По поводу среды общения – у нас разнообразная среда. Вы, кстати, тоже знаете многих из этой среды. Сегодня вечером ко мне должны прийти Алёна Щербакова с Ольшанским Сережей. Она поэт, он – музыкант. Мы общаемся и с поэтами, которые устраивают и поэтические вечера, и приглашают к себе домой, и на какие-то вечеринки, и делают проекты. Так получилось, что в последнее время общаюсь с разными музыкантами. Вот придет Ольшанский, Вадик Геращенко, и сказал, что, может быть, приведет Сергея Вовка.
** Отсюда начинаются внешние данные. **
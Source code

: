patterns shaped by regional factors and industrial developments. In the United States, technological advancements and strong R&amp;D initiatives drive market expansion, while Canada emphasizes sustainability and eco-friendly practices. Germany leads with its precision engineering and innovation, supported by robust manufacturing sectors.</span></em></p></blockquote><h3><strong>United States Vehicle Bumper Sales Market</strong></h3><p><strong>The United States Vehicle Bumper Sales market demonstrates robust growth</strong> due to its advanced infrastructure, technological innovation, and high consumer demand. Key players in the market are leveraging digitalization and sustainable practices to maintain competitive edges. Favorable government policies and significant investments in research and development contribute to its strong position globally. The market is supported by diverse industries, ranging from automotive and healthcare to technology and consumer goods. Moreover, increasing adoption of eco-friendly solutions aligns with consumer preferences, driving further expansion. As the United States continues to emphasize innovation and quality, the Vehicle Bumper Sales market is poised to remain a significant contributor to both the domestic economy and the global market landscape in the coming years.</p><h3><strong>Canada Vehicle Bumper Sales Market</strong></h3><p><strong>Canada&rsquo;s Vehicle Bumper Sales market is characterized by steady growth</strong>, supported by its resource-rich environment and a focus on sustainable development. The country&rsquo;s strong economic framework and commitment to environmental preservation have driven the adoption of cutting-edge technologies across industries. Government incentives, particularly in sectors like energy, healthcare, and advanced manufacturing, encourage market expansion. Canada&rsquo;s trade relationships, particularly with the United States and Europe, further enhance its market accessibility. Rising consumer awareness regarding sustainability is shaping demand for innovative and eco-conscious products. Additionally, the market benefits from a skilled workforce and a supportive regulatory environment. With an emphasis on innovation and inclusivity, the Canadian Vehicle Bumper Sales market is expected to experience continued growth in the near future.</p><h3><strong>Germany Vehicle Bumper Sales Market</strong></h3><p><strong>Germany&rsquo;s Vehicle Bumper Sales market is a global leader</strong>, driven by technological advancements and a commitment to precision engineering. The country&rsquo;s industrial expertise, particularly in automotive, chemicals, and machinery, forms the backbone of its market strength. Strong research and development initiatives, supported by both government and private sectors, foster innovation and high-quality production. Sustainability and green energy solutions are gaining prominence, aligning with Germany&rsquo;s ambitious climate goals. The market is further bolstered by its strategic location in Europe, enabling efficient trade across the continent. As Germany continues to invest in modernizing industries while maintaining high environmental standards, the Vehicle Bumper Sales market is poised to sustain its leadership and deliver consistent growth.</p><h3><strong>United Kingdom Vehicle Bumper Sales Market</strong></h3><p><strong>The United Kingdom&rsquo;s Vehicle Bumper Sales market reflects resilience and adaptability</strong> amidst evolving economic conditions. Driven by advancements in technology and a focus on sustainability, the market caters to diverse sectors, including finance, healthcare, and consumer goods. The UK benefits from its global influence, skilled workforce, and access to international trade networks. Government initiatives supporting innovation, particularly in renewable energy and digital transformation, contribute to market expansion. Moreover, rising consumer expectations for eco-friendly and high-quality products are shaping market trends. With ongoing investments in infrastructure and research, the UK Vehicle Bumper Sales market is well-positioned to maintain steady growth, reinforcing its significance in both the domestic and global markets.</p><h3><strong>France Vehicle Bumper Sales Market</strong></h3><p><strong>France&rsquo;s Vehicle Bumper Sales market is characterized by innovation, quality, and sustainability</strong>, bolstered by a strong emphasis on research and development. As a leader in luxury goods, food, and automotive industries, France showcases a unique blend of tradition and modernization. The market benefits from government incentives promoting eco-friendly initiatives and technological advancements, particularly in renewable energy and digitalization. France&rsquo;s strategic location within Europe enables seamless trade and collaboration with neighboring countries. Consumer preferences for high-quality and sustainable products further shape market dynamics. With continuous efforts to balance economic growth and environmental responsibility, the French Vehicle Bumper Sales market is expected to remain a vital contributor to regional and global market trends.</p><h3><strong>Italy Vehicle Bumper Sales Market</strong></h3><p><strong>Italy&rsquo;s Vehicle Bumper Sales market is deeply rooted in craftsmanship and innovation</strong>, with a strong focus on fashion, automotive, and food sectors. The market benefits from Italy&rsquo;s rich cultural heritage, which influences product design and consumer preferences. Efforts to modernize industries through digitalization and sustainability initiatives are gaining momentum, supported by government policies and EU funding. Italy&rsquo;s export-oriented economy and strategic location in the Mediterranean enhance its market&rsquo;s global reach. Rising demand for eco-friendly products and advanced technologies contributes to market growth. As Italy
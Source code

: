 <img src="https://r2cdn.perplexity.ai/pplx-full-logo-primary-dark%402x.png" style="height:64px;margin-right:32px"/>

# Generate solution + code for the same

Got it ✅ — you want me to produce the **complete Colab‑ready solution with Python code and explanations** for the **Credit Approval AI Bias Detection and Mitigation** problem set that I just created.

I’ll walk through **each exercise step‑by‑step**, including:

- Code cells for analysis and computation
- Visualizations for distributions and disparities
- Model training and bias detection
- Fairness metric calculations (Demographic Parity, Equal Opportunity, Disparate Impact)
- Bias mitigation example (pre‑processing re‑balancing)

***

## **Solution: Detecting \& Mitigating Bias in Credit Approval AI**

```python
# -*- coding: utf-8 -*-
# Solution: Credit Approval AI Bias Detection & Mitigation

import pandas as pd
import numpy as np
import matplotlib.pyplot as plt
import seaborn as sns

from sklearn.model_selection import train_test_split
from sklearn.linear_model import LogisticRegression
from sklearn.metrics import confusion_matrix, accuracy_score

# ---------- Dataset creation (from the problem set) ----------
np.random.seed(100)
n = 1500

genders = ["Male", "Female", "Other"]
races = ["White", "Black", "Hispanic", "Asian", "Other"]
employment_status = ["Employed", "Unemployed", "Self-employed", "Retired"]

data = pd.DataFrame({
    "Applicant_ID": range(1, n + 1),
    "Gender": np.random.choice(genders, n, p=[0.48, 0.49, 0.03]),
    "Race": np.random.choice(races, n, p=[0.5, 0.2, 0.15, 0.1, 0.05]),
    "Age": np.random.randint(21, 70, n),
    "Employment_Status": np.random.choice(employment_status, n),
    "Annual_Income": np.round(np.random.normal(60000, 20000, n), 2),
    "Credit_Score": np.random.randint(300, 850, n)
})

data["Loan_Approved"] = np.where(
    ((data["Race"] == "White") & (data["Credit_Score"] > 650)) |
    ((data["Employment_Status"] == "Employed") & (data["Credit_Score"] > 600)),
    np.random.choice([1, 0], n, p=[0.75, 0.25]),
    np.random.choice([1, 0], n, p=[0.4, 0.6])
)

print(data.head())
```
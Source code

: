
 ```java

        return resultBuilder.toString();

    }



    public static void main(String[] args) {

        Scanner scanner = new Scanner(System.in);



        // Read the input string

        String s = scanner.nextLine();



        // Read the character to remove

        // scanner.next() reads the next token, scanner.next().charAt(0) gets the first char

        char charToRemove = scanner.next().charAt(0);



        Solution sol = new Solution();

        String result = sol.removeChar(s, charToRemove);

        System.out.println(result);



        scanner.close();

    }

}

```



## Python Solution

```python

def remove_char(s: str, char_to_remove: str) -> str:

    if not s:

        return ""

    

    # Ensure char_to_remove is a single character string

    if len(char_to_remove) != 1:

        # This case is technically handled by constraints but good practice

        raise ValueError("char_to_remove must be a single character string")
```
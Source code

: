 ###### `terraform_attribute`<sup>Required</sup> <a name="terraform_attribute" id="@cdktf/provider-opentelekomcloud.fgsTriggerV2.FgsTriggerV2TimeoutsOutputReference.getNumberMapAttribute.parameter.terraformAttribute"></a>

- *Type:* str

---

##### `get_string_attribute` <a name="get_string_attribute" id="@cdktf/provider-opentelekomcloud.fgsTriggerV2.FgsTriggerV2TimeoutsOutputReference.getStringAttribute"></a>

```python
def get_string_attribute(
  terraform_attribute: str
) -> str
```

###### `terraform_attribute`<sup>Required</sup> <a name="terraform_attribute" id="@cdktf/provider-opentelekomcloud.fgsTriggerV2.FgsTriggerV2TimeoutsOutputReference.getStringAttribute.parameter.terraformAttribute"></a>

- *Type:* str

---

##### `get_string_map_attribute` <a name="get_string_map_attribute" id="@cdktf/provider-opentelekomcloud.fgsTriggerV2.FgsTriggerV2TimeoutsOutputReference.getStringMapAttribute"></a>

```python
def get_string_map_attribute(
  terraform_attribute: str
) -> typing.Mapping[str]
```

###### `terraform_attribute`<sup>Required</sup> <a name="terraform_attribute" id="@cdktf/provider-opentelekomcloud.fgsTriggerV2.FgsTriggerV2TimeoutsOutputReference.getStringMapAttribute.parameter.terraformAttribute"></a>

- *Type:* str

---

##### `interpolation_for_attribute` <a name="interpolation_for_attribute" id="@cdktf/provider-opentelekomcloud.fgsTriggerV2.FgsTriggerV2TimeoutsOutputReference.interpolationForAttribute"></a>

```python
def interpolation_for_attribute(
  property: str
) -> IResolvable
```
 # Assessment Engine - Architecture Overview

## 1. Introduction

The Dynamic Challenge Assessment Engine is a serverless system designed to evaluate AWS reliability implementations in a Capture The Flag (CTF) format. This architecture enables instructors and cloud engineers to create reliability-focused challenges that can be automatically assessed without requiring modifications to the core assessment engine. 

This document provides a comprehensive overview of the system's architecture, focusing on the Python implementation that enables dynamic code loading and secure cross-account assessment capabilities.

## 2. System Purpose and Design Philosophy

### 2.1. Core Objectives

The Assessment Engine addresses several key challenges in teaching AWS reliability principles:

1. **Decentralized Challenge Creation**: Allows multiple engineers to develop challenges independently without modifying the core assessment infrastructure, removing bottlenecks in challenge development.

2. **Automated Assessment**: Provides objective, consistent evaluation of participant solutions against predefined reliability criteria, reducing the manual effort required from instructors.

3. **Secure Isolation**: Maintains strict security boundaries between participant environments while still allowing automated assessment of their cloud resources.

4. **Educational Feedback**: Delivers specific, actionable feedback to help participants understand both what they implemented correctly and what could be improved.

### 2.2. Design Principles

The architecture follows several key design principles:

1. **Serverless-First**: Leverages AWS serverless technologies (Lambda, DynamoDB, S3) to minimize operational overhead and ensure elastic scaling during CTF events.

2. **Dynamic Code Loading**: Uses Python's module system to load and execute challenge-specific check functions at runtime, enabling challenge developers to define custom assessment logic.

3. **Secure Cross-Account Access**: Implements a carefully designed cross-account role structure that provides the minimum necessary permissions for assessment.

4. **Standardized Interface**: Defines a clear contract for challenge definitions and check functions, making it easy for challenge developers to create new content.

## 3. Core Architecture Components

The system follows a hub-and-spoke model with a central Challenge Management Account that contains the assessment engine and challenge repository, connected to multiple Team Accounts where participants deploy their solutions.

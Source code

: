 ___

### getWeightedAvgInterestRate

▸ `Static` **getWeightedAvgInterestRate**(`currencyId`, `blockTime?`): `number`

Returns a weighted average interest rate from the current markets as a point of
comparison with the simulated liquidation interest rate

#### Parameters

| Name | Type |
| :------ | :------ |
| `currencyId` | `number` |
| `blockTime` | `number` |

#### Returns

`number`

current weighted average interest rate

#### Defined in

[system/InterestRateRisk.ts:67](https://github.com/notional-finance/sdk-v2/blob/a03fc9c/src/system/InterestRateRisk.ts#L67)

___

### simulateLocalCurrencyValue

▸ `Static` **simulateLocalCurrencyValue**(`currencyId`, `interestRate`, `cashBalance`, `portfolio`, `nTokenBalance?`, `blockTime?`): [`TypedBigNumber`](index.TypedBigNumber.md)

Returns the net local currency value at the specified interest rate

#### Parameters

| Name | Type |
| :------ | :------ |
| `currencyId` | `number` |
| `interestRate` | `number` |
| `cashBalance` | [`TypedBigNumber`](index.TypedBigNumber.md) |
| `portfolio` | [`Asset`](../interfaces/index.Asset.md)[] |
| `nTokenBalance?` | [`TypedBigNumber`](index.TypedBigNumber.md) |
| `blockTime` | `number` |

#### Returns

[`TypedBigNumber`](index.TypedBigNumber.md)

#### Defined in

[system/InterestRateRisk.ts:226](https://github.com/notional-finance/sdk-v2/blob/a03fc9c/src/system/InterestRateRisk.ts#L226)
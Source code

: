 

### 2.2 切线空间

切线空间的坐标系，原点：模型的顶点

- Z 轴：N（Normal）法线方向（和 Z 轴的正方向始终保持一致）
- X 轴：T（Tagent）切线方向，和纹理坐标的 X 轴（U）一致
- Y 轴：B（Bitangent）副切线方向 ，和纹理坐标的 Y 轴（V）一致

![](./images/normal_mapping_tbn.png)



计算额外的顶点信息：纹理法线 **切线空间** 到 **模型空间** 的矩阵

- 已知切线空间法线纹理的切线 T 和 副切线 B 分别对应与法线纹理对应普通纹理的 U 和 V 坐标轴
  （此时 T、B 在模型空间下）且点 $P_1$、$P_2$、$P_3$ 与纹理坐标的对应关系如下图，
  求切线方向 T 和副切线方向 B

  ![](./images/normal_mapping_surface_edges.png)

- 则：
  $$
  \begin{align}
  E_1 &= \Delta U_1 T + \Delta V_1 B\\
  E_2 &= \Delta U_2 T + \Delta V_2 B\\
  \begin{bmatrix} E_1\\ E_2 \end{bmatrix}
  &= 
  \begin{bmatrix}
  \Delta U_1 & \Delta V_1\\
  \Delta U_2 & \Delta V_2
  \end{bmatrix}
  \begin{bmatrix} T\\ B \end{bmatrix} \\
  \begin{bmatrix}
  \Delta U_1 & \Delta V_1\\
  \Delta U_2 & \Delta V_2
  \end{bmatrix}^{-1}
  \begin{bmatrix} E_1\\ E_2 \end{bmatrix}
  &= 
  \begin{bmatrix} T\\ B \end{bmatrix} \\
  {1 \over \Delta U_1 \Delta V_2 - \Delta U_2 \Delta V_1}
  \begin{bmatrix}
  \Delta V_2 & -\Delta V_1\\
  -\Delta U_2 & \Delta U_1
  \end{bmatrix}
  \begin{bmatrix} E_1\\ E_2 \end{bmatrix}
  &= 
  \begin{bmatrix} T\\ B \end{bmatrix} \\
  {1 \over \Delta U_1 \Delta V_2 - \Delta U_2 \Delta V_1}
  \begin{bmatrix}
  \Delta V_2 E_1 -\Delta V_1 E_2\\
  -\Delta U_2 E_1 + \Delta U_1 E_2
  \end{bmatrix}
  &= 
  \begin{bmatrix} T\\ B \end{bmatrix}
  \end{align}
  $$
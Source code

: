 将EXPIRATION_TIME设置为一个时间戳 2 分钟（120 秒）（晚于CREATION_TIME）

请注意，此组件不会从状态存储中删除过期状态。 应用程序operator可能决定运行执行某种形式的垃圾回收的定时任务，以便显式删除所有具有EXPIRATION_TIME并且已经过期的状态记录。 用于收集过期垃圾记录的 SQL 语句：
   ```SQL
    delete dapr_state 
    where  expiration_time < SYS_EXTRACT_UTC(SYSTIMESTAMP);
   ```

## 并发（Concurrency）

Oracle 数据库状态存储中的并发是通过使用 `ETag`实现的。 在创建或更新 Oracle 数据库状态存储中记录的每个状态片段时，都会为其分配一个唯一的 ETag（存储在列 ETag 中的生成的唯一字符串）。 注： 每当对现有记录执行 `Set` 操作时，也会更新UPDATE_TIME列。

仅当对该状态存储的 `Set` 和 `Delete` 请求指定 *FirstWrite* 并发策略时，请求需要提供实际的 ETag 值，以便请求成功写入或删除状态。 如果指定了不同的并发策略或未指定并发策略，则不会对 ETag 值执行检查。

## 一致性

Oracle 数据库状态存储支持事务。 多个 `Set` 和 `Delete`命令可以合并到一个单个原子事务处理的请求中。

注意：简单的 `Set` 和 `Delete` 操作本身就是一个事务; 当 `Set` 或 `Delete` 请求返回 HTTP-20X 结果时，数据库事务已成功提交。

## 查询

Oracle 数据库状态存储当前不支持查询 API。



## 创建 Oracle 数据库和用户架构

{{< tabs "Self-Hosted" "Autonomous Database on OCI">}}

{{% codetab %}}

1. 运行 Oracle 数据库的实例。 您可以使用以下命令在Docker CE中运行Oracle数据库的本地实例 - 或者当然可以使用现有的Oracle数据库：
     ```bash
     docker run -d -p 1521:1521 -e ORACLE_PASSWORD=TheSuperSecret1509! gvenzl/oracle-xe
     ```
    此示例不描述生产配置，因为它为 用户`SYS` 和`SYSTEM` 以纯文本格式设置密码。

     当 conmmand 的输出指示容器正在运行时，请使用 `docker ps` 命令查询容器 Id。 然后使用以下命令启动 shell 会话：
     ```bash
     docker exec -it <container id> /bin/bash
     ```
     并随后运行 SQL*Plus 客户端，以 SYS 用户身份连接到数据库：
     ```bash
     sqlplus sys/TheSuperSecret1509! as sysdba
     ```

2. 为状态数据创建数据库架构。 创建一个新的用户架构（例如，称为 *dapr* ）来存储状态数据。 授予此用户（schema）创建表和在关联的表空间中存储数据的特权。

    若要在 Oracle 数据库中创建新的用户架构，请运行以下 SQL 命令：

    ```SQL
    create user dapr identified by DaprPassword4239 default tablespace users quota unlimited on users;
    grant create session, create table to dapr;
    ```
Один из них играет классическую музыку – Вовк, был концерт его в Литературном музее. Вадик Геращенко создает композиции более мелодичные на основе и классики, и современного, – он как бы где-то на грани. А Ольшанский – более современный. Так что, я могу сказать, что у нас такая среда культурная. И философы у меня есть друзья, которые преподают сейчас на филфаке. Сейчас, правда, реже с ними общаемся, но тоже поддерживаем отношения. Я считаю, что это необходимо. Если ты замкнут только в своем мире искусства, у тебя мировоззрение ограничивается какими-то исключительно профессиональными художественными вещами, я считаю, что это все-таки обедняет, потому что изначально мир искусства – как бы взаимопроникаем. В какой-то момент оно стало так отделяться. Но в то же время мы знаем многих художников, которые и музыку сочиняли, и трактаты писали, и скульптурой занимались, и графикой. И мне более близок тип универсального человека. Потому что я тоже очень неравнодушна к музыке и к графике, и к скульптуре, и к литературе, и к поэзии. И я сама тоже что-то делаю в этих областях. Нельзя сказать, что так профессионально, но был у меня период и рифмоплетчества, как я это называла, какие-то попытки сочинять что-то. И в литературе тоже – писала эссе. Потом это в такой цикл замкнулось – в диссертацию, или диссертация, может, как-то подвигла на это, к таким вещам…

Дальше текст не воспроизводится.